RNA pull-down-Confocal Nanoscanning (RP-CONA) detects quercetin as pri-miR-7/HuR interaction inhibitor that decreases α-Synuclein levels

RNA–protein interactions are central to all gene expression processes and contribute to a variety of human diseases. Therapeutic approaches targeting RNA–protein interactions have shown promising effects on some diseases that are previously regarded as ‘incurable’. Here, we developed a fluorescent on bead screening platform, RNA Pull-Down COnfocalNAnoscanning (RP-CONA), to identify RNA–protein interaction modulators in eukaryotic cell extracts.
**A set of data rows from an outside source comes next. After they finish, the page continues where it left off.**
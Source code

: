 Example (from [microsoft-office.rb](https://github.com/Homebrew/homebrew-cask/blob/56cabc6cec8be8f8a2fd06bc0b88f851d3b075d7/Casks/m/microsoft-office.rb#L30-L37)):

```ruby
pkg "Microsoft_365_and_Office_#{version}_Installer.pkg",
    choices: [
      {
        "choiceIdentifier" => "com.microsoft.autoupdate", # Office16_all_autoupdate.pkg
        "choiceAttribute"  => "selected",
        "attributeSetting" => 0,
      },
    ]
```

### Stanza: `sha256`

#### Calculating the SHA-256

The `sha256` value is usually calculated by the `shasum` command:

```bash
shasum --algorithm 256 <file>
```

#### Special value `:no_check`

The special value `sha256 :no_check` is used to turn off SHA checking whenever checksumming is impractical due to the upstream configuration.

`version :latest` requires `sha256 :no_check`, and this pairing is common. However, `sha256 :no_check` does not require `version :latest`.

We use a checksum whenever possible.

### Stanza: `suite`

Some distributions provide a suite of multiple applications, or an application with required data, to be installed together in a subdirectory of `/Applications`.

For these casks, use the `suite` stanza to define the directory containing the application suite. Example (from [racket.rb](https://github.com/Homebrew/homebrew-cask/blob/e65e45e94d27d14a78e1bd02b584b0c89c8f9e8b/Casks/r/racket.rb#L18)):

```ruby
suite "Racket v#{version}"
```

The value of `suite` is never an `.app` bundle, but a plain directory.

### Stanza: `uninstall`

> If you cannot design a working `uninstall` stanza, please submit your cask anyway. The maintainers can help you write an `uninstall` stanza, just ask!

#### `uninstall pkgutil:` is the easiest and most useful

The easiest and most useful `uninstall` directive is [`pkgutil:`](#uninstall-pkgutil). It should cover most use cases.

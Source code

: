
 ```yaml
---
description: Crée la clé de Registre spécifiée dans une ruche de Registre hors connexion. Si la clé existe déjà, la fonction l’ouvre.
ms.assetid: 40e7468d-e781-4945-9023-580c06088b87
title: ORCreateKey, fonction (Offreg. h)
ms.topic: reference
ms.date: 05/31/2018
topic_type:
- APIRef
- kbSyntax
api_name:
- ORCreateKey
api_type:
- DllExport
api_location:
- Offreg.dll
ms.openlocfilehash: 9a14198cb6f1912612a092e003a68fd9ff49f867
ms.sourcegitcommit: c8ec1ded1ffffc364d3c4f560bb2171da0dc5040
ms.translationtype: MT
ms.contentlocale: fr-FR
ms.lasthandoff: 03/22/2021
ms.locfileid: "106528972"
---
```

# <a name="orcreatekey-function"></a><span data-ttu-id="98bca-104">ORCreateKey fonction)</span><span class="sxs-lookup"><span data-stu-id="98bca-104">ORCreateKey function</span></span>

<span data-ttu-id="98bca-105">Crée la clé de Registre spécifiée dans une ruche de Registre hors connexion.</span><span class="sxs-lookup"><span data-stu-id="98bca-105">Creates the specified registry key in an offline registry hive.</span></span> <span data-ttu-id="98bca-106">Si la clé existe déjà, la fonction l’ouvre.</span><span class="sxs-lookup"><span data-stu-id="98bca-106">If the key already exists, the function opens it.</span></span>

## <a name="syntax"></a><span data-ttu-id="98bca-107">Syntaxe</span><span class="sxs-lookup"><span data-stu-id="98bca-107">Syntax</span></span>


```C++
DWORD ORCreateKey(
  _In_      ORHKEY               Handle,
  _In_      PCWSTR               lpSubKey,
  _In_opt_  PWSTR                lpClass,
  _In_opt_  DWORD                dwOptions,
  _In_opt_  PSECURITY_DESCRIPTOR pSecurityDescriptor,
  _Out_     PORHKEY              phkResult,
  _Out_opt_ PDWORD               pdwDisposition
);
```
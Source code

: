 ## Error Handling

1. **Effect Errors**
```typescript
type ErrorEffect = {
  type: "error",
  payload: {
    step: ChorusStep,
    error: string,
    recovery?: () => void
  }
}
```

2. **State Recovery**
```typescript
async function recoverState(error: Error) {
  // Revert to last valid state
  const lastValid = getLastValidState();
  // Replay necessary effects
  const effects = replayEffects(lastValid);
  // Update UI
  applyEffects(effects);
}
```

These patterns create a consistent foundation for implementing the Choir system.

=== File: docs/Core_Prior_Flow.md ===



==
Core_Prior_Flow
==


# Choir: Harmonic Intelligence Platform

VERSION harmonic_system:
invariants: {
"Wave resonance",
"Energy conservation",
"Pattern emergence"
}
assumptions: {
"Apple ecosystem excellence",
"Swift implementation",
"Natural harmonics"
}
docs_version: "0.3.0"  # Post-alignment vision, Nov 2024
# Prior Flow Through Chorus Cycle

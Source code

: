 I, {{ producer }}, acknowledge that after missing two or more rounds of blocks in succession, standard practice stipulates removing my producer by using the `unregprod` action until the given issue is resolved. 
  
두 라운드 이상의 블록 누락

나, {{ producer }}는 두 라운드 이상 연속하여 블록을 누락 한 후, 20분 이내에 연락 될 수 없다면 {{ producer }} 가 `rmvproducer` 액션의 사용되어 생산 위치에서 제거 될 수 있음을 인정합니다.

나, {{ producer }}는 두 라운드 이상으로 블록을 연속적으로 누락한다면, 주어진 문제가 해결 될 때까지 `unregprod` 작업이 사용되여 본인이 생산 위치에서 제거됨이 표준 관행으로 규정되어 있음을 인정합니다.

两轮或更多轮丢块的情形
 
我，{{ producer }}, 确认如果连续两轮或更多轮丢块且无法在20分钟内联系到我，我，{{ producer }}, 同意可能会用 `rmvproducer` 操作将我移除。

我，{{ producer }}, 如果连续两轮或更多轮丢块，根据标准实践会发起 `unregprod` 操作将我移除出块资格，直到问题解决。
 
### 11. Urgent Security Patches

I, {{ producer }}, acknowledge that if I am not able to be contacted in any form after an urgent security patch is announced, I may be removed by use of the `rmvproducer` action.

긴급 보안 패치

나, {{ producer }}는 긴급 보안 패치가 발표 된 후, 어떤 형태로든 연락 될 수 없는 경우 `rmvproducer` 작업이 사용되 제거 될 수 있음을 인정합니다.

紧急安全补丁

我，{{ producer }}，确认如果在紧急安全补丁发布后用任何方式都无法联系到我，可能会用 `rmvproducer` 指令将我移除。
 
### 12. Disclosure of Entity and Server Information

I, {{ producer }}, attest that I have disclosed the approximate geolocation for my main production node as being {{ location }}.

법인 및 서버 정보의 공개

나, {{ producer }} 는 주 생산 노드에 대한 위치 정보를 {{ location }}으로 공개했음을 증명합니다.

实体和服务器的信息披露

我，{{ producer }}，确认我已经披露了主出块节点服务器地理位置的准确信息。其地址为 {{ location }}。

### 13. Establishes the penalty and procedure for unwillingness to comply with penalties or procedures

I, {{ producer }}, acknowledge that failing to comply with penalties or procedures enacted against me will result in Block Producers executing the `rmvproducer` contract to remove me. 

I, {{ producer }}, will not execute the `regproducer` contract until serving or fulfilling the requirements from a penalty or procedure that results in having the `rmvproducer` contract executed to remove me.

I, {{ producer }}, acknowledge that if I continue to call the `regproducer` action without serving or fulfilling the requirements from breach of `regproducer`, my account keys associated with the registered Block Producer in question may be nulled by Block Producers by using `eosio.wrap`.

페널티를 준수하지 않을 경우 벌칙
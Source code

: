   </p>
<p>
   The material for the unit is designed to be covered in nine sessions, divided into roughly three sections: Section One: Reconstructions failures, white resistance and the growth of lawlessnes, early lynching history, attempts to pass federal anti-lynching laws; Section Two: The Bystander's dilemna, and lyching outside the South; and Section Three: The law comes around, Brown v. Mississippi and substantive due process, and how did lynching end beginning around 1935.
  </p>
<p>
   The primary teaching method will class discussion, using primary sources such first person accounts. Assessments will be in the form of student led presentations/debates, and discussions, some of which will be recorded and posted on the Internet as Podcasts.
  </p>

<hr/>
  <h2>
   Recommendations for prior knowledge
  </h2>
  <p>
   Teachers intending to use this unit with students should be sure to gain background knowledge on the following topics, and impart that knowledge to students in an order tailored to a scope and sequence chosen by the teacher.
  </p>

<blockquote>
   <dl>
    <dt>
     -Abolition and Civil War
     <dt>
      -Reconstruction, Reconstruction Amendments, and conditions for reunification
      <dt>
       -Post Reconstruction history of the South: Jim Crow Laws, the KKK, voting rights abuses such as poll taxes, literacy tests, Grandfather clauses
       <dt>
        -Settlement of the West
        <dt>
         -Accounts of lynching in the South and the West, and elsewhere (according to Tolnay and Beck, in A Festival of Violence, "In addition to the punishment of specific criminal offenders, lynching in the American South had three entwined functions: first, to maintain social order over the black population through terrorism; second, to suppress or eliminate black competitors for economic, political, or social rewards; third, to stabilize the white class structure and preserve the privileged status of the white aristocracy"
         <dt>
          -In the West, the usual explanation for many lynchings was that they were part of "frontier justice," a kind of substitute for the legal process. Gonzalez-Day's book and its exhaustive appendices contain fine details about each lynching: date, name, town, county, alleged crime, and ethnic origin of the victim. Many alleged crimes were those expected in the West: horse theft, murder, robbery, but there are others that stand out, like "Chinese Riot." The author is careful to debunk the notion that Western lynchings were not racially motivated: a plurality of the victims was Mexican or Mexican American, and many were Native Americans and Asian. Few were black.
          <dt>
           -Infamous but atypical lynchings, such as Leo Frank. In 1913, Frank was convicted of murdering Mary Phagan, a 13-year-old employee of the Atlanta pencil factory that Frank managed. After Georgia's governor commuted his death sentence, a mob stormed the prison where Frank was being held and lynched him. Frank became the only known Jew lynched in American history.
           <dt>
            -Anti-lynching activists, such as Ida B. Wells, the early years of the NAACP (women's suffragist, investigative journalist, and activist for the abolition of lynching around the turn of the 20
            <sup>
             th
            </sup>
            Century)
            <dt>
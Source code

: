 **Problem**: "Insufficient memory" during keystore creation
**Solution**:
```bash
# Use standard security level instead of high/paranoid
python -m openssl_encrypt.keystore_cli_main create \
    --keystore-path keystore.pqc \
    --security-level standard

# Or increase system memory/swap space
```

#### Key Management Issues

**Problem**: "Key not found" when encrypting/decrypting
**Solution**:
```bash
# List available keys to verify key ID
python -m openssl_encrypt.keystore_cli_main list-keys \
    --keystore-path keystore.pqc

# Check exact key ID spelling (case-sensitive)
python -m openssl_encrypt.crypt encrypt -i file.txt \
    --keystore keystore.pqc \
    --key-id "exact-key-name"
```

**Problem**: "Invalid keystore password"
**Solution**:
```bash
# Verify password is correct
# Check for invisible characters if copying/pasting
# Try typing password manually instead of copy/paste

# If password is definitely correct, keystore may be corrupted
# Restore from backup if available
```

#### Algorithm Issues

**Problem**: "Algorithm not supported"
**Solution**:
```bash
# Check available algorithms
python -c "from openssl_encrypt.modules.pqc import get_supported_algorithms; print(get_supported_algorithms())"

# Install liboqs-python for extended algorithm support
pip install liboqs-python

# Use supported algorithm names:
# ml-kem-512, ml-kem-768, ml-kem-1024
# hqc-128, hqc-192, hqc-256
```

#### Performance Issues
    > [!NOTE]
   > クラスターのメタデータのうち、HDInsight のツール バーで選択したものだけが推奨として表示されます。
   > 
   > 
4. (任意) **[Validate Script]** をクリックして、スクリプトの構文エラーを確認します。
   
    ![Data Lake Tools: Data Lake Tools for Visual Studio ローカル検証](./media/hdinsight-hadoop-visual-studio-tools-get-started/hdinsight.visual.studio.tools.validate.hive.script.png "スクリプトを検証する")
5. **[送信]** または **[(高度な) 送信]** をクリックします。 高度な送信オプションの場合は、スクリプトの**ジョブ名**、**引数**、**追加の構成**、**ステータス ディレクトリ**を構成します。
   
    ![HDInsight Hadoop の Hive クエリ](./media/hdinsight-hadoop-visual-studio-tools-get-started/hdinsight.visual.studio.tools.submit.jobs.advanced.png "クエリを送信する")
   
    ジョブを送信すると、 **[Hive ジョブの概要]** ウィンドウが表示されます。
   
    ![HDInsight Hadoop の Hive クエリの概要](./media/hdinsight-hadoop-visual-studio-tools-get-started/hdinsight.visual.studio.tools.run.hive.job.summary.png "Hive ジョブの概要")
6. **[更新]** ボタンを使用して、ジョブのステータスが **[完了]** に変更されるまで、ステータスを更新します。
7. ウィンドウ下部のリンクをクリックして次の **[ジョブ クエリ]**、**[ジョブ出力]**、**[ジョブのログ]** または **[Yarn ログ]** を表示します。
Using RP-CONA, we identified small molecules that disrupt the interaction between HuR, an inhibitor of brain-enriched miR-7 biogenesis, and the conserved terminal loop of pri-miR-7–1. Importantly, miR-7s primary target is an mRNA of -synuclein, which contributes to the aetiology of Parkinson’s disease. Our method identified a natural product quercetin as a molecule able to upregulate cellular miR-7 levels and down regulate the expression of -synuclein. This opens up new therapeutic avenues towards treatment of Parkinson’s disease as well as provides a novel methodology to search for modulators of RNA–protein interaction.